▶ [WHAT THE TASK ASKS]:
Could you copy every entry exactly, with nothing changed?

▼

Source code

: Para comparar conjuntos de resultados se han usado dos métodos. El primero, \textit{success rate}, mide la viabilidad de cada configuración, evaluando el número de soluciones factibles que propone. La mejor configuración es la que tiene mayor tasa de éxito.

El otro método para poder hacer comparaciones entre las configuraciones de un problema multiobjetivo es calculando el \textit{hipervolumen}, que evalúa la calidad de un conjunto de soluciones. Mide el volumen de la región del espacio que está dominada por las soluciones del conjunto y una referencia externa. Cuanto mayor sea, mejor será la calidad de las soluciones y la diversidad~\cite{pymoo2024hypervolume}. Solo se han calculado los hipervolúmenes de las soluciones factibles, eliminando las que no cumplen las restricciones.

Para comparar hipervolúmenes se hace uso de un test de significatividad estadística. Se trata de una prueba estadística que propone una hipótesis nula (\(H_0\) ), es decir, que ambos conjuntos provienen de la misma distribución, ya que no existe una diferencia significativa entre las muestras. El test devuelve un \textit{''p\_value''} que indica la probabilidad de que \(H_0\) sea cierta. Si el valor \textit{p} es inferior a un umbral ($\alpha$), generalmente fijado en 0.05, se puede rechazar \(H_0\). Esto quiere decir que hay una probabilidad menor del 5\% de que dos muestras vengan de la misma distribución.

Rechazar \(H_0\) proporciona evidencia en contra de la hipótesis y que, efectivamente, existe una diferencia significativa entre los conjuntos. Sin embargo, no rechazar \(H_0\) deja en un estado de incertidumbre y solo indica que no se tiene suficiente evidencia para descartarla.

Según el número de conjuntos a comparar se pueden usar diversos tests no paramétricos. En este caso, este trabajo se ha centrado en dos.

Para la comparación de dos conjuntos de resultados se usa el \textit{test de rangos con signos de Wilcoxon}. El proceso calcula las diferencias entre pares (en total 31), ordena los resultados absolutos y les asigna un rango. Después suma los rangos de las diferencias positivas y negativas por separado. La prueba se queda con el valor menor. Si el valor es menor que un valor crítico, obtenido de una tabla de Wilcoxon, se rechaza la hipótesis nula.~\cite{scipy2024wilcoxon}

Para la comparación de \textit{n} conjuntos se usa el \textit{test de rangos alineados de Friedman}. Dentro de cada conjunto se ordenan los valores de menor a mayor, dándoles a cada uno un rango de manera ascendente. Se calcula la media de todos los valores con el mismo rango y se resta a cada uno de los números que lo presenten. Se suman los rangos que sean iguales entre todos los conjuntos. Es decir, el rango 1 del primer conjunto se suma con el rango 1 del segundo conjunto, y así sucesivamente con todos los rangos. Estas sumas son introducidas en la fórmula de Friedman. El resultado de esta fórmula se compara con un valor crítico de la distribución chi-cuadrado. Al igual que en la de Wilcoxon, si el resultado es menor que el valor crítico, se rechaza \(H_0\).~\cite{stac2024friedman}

▲

▶ [ANSWER FOR THIS EXERCISE]:
Source code

: Para comparar conjuntos de resultados se han usado dos métodos. El primero, \textit{success rate}, mide la viabilidad de cada configuración, evaluando el número de soluciones factibles que propone. La mejor configuración es la que tiene mayor tasa de éxito.

El otro método para poder hacer comparaciones entre las configuraciones de un problema multiobjetivo es calculando el \textit{hipervolumen}, que evalúa la calidad de un conjunto de soluciones. Mide el volumen de la región del espacio que está dominada por las soluciones del conjunto y una referencia externa. Cuanto mayor sea, mejor será la calidad de las soluciones y la diversidad~\cite{pymoo2024hypervolume}. Solo se han calculado los hipervolúmenes de las soluciones factibles, eliminando las que no cumplen las restricciones.

Para comparar hipervolúmenes se hace uso de un test de significatividad estadística. Se trata de una prueba estadística que propone una hipótesis nula (\(H_0\) ), es decir, que ambos conjuntos provienen de la misma distribución, ya que no existe una diferencia significativa entre las muestras. El test devuelve un \textit{''p\_value''} que indica la probabilidad de que \(H_0\) sea cierta. Si el valor \textit{p} es inferior a un umbral ($\alpha$), generalmente fijado en 0.05, se puede rechazar \(H_0\). Esto quiere decir que hay una probabilidad menor del 5\% de que dos muestras vengan de la misma distribución.

Rechazar \(H_0\) proporciona evidencia en contra de la hipótesis y que, efectivamente, existe una diferencia significativa entre los conjuntos. Sin embargo, no rechazar \(H_0\) deja en un estado de incertidumbre y solo indica que no se tiene suficiente evidencia para descartarla.

Según el número de conjuntos a comparar se pueden usar diversos tests no paramétricos. En este caso, este trabajo se ha centrado en dos.

Para la comparación de dos conjuntos de resultados se usa el \textit{test de rangos con signos de Wilcoxon}. El proceso calcula las diferencias entre pares (en total 31), ordena los resultados absolutos y les asigna un rango. Después suma los rangos de las diferencias positivas y negativas por separado. La prueba se queda con el valor menor. Si el valor es menor que un valor crítico, obtenido de una tabla de Wilcoxon, se rechaza la hipótesis nula.~\cite{scipy2024wilcoxon}

Para la comparación de \textit{n} conjuntos se usa el \textit{test de rangos alineados de Friedman}. Dentro de cada conjunto se ordenan los valores de menor a mayor, dándoles a cada uno un rango de manera ascendente. Se calcula la media de todos los valores con el mismo rango y se resta a cada uno de los números que lo presenten. Se suman los rangos que sean iguales entre todos los conjuntos. Es decir, el rango 1 del primer conjunto se suma con el rango 1 del segundo conjunto, y así sucesivamente con todos los rangos. Estas sumas son introducidas en la fórmula de Friedman. El resultado de esta fórmula se compara con un valor crítico de la distribución chi-cuadrado. Al igual que en la de Wilcoxon, si el resultado es menor que el valor crítico, se rechaza \(H_0\).~\cite{stac2024friedman}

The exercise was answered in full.